TASK BRIEF: Which of the lines in the data mention the string "importante"? List them all.

--

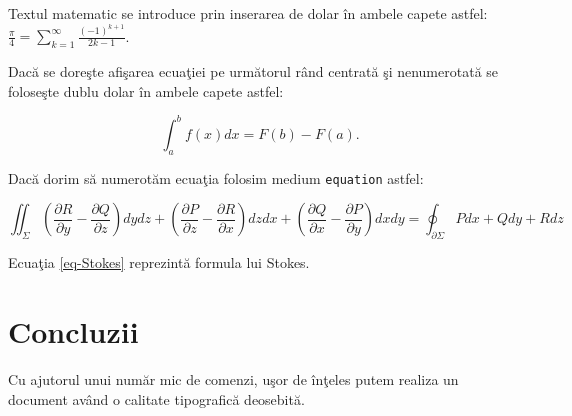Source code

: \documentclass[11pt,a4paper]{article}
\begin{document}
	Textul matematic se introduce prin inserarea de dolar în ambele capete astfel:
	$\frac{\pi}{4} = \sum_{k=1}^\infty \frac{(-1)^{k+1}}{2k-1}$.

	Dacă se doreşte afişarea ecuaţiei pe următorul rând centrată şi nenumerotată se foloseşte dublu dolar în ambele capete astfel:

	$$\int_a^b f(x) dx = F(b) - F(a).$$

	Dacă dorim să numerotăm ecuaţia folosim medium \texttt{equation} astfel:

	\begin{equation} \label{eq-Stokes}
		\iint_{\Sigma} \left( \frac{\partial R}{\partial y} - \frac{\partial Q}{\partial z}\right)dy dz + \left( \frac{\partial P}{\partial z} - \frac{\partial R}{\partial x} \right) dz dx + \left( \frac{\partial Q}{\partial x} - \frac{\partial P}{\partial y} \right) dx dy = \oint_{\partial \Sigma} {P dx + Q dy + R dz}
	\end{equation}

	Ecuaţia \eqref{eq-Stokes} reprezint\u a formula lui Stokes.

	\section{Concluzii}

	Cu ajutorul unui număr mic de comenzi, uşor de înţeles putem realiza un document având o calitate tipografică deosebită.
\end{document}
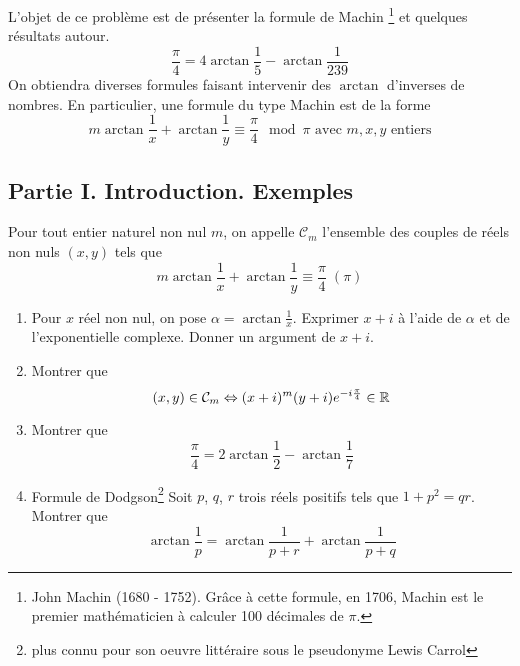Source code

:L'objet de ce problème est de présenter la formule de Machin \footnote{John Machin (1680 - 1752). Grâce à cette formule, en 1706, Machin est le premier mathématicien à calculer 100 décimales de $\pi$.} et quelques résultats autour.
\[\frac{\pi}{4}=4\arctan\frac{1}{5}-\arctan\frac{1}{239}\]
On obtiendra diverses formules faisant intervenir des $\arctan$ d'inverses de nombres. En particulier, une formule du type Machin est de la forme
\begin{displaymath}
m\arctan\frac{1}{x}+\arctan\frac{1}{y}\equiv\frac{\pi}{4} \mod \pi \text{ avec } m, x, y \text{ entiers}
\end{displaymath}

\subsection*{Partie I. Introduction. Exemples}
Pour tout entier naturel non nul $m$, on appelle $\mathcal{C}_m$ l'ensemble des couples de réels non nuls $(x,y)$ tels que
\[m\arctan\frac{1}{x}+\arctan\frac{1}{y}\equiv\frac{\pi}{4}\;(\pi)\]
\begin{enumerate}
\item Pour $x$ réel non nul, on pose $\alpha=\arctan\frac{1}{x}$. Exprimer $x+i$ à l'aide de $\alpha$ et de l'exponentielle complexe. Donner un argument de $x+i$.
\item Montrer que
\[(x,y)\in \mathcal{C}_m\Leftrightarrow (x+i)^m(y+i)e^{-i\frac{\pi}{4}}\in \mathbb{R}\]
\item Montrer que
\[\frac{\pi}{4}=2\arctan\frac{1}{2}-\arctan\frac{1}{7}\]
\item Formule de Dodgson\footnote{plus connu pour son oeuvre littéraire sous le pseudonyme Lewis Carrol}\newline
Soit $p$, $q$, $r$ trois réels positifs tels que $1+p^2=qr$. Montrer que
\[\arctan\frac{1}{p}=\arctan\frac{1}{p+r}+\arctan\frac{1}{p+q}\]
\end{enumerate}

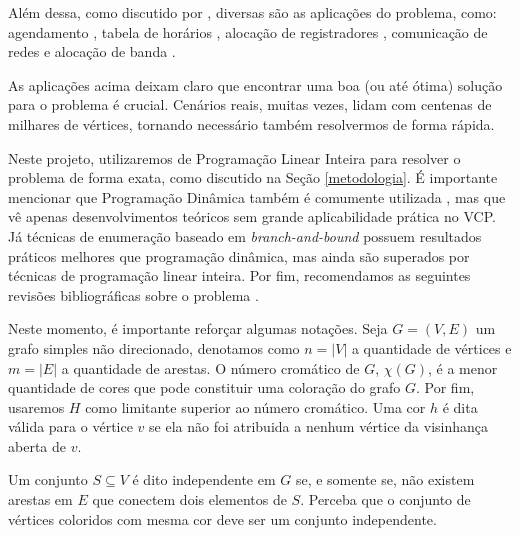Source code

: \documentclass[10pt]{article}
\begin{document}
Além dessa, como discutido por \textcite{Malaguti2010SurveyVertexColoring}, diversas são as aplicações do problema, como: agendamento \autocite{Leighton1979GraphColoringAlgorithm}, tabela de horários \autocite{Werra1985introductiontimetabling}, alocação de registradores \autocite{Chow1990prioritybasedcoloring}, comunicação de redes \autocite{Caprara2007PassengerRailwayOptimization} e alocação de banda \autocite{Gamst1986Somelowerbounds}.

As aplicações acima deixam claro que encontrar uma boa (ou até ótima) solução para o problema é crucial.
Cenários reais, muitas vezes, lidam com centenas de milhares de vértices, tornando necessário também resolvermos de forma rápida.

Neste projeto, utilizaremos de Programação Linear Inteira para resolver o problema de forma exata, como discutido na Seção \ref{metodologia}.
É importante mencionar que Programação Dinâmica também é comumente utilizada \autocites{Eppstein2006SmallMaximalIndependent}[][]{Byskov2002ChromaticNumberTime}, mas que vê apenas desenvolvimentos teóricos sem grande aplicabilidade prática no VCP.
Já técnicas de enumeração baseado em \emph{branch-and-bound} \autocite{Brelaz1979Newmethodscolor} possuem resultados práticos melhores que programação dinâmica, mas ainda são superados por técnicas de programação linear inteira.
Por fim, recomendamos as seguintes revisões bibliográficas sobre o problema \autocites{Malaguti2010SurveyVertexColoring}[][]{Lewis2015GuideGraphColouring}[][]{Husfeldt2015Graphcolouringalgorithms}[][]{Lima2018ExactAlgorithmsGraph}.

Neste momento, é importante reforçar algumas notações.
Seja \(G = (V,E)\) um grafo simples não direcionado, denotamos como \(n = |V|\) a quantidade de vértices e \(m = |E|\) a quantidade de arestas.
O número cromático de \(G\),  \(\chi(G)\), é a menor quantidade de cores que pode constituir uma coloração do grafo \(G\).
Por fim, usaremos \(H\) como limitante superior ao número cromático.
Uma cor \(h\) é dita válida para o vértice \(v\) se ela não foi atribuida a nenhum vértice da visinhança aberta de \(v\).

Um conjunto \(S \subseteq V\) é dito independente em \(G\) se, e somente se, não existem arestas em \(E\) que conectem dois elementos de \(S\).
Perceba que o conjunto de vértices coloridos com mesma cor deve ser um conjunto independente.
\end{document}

--

RESULT OF THIS TASK:
É importante mencionar que Programação Dinâmica também é comumente utilizada \autocites{Eppstein2006SmallMaximalIndependent}[][]{Byskov2002ChromaticNumberTime}, mas que vê apenas desenvolvimentos teóricos sem grande aplicabilidade prática no VCP.
Neste momento, é importante reforçar algumas notações.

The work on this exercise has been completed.